Dataset excerpts
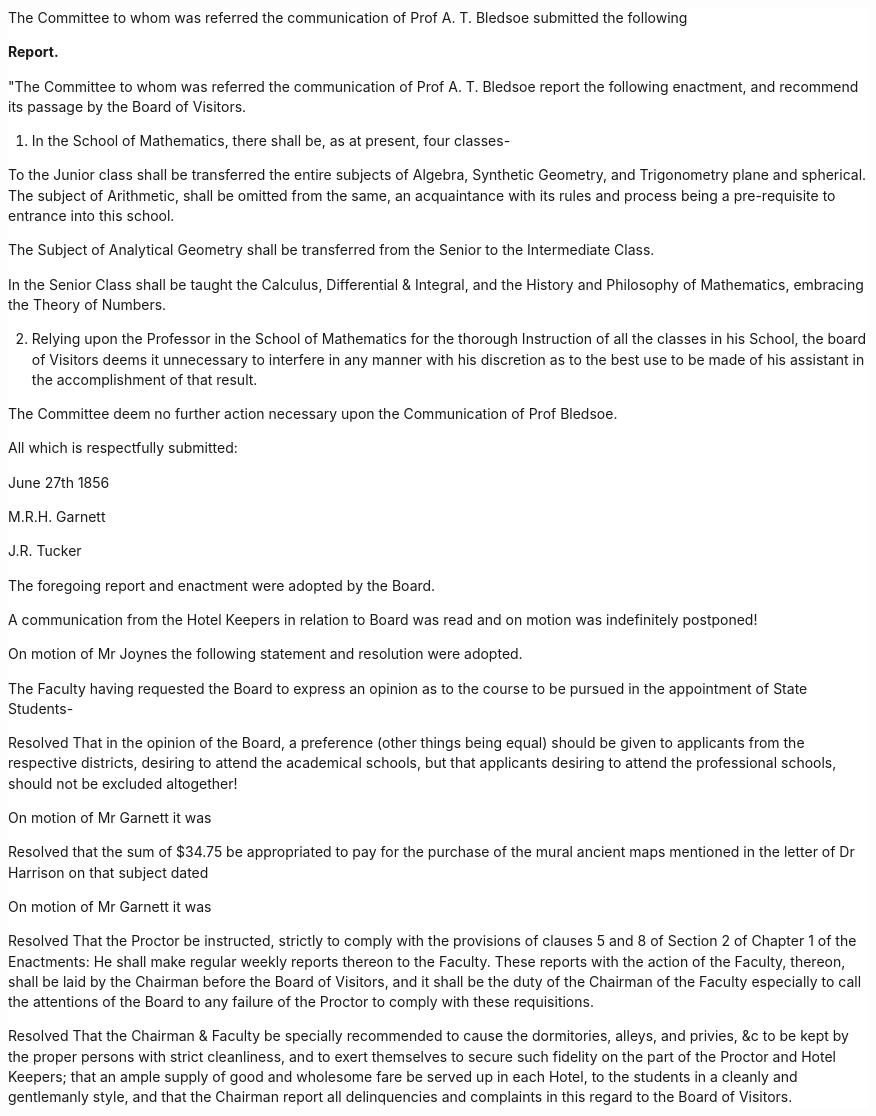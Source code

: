 The Committee to whom was referred the communication of Prof A. T. Bledsoe submitted the following

**Report.**

"The Committee to whom was referred the communication of Prof A. T. Bledsoe report the following enactment, and recommend its passage by the Board of Visitors.

1. In the School of Mathematics, there shall be, as at present, four classes-

To the Junior class shall be transferred the entire subjects of Algebra, Synthetic Geometry, and Trigonometry plane and spherical. The subject of Arithmetic, shall be omitted from the same, an acquaintance with its rules and process being a pre-requisite to entrance into this school.

The Subject of Analytical Geometry shall be transferred from the Senior to the Intermediate Class.

In the Senior Class shall be taught the Calculus, Differential & Integral, and the History and Philosophy of Mathematics, embracing the Theory of Numbers.

2. Relying upon the Professor in the School of Mathematics for the thorough Instruction of all the classes in his School, the board of Visitors deems it unnecessary to interfere in any manner with his discretion as to the best use to be made of his assistant in the accomplishment of that result.

The Committee deem no further action necessary upon the Communication of Prof Bledsoe.

All which is respectfully submitted:

June 27th 1856

M.R.H. Garnett

J.R. Tucker

The foregoing report and enactment were adopted by the Board.

A communication from the Hotel Keepers in relation to Board was read and on motion was indefinitely postponed!

On motion of Mr Joynes the following statement and resolution were adopted.

The Faculty having requested the Board to express an opinion as to the course to be pursued in the appointment of State Students-

Resolved That in the opinion of the Board, a preference (other things being equal) should be given to applicants from the respective districts, desiring to attend the academical schools, but that applicants desiring to attend the professional schools, should not be excluded altogether!

On motion of Mr Garnett it was

Resolved that the sum of $34.75 be appropriated to pay for the purchase of the mural ancient maps mentioned in the letter of Dr Harrison on that subject dated

On motion of Mr Garnett it was

Resolved That the Proctor be instructed, strictly to comply with the provisions of clauses 5 and 8 of Section 2 of Chapter 1 of the Enactments: He shall make regular weekly reports thereon to the Faculty. These reports with the action of the Faculty, thereon, shall be laid by the Chairman before the Board of Visitors, and it shall be the duty of the Chairman of the Faculty especially to call the attentions of the Board to any failure of the Proctor to comply with these requisitions.

Resolved That the Chairman & Faculty be specially recommended to cause the dormitories, alleys, and privies, \&c to be kept by the proper persons with strict cleanliness, and to exert themselves to secure such fidelity on the part of the Proctor and Hotel Keepers; that an ample supply of good and wholesome fare be served up in each Hotel, to the students in a cleanly and gentlemanly style, and that the Chairman report all delinquencies and complaints in this regard to the Board of Visitors.
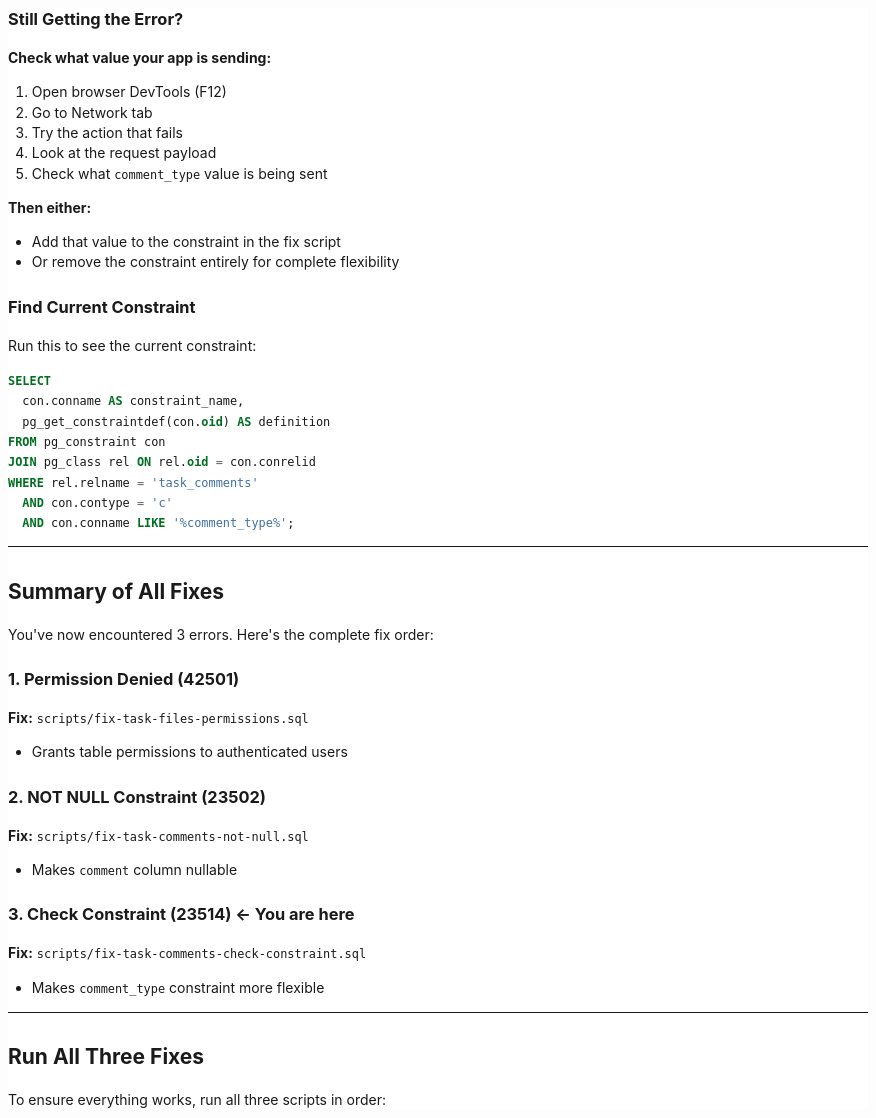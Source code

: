 ### Still Getting the Error?

**Check what value your app is sending:**

1. Open browser DevTools (F12)
2. Go to Network tab
3. Try the action that fails
4. Look at the request payload
5. Check what `comment_type` value is being sent

**Then either:**
- Add that value to the constraint in the fix script
- Or remove the constraint entirely for complete flexibility

### Find Current Constraint

Run this to see the current constraint:

```sql
SELECT 
  con.conname AS constraint_name,
  pg_get_constraintdef(con.oid) AS definition
FROM pg_constraint con
JOIN pg_class rel ON rel.oid = con.conrelid
WHERE rel.relname = 'task_comments'
  AND con.contype = 'c'
  AND con.conname LIKE '%comment_type%';
```

---

## Summary of All Fixes

You've now encountered 3 errors. Here's the complete fix order:

### 1. Permission Denied (42501)
**Fix:** `scripts/fix-task-files-permissions.sql`
- Grants table permissions to authenticated users

### 2. NOT NULL Constraint (23502)
**Fix:** `scripts/fix-task-comments-not-null.sql`
- Makes `comment` column nullable

### 3. Check Constraint (23514) ← **You are here**
**Fix:** `scripts/fix-task-comments-check-constraint.sql`
- Makes `comment_type` constraint more flexible

---

## Run All Three Fixes

To ensure everything works, run all three scripts in order:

Task brief: Each entry above must be set down word for word; none of its pictures belong in the copy.

Solution to this task:
Source code

: The Committee to whom was referred the communication of Prof A. T. Bledsoe submitted the following

**Report.**

"The Committee to whom was referred the communication of Prof A. T. Bledsoe report the following enactment, and recommend its passage by the Board of Visitors.

1. In the School of Mathematics, there shall be, as at present, four classes-

To the Junior class shall be transferred the entire subjects of Algebra, Synthetic Geometry, and Trigonometry plane and spherical. The subject of Arithmetic, shall be omitted from the same, an acquaintance with its rules and process being a pre-requisite to entrance into this school.

The Subject of Analytical Geometry shall be transferred from the Senior to the Intermediate Class.

In the Senior Class shall be taught the Calculus, Differential & Integral, and the History and Philosophy of Mathematics, embracing the Theory of Numbers.

2. Relying upon the Professor in the School of Mathematics for the thorough Instruction of all the classes in his School, the board of Visitors deems it unnecessary to interfere in any manner with his discretion as to the best use to be made of his assistant in the accomplishment of that result.

The Committee deem no further action necessary upon the Communication of Prof Bledsoe.

All which is respectfully submitted:

June 27th 1856

M.R.H. Garnett

J.R. Tucker

The foregoing report and enactment were adopted by the Board.

A communication from the Hotel Keepers in relation to Board was read and on motion was indefinitely postponed!

On motion of Mr Joynes the following statement and resolution were adopted.

The Faculty having requested the Board to express an opinion as to the course to be pursued in the appointment of State Students-

Resolved That in the opinion of the Board, a preference (other things being equal) should be given to applicants from the respective districts, desiring to attend the academical schools, but that applicants desiring to attend the professional schools, should not be excluded altogether!

On motion of Mr Garnett it was

Resolved that the sum of $34.75 be appropriated to pay for the purchase of the mural ancient maps mentioned in the letter of Dr Harrison on that subject dated

On motion of Mr Garnett it was

Resolved That the Proctor be instructed, strictly to comply with the provisions of clauses 5 and 8 of Section 2 of Chapter 1 of the Enactments: He shall make regular weekly reports thereon to the Faculty. These reports with the action of the Faculty, thereon, shall be laid by the Chairman before the Board of Visitors, and it shall be the duty of the Chairman of the Faculty especially to call the attentions of the Board to any failure of the Proctor to comply with these requisitions.

Resolved That the Chairman & Faculty be specially recommended to cause the dormitories, alleys, and privies, \&c to be kept by the proper persons with strict cleanliness, and to exert themselves to secure such fidelity on the part of the Proctor and Hotel Keepers; that an ample supply of good and wholesome fare be served up in each Hotel, to the students in a cleanly and gentlemanly style, and that the Chairman report all delinquencies and complaints in this regard to the Board of Visitors.
Source code

: ### Still Getting the Error?

**Check what value your app is sending:**

1. Open browser DevTools (F12)
2. Go to Network tab
3. Try the action that fails
4. Look at the request payload
5. Check what `comment_type` value is being sent

**Then either:**
- Add that value to the constraint in the fix script
- Or remove the constraint entirely for complete flexibility

### Find Current Constraint

Run this to see the current constraint:

```sql
SELECT 
  con.conname AS constraint_name,
  pg_get_constraintdef(con.oid) AS definition
FROM pg_constraint con
JOIN pg_class rel ON rel.oid = con.conrelid
WHERE rel.relname = 'task_comments'
  AND con.contype = 'c'
  AND con.conname LIKE '%comment_type%';
```

---

## Summary of All Fixes

You've now encountered 3 errors. Here's the complete fix order:

### 1. Permission Denied (42501)
**Fix:** `scripts/fix-task-files-permissions.sql`
- Grants table permissions to authenticated users

### 2. NOT NULL Constraint (23502)
**Fix:** `scripts/fix-task-comments-not-null.sql`
- Makes `comment` column nullable

### 3. Check Constraint (23514) ← **You are here**
**Fix:** `scripts/fix-task-comments-check-constraint.sql`
- Makes `comment_type` constraint more flexible

---

## Run All Three Fixes

To ensure everything works, run all three scripts in order:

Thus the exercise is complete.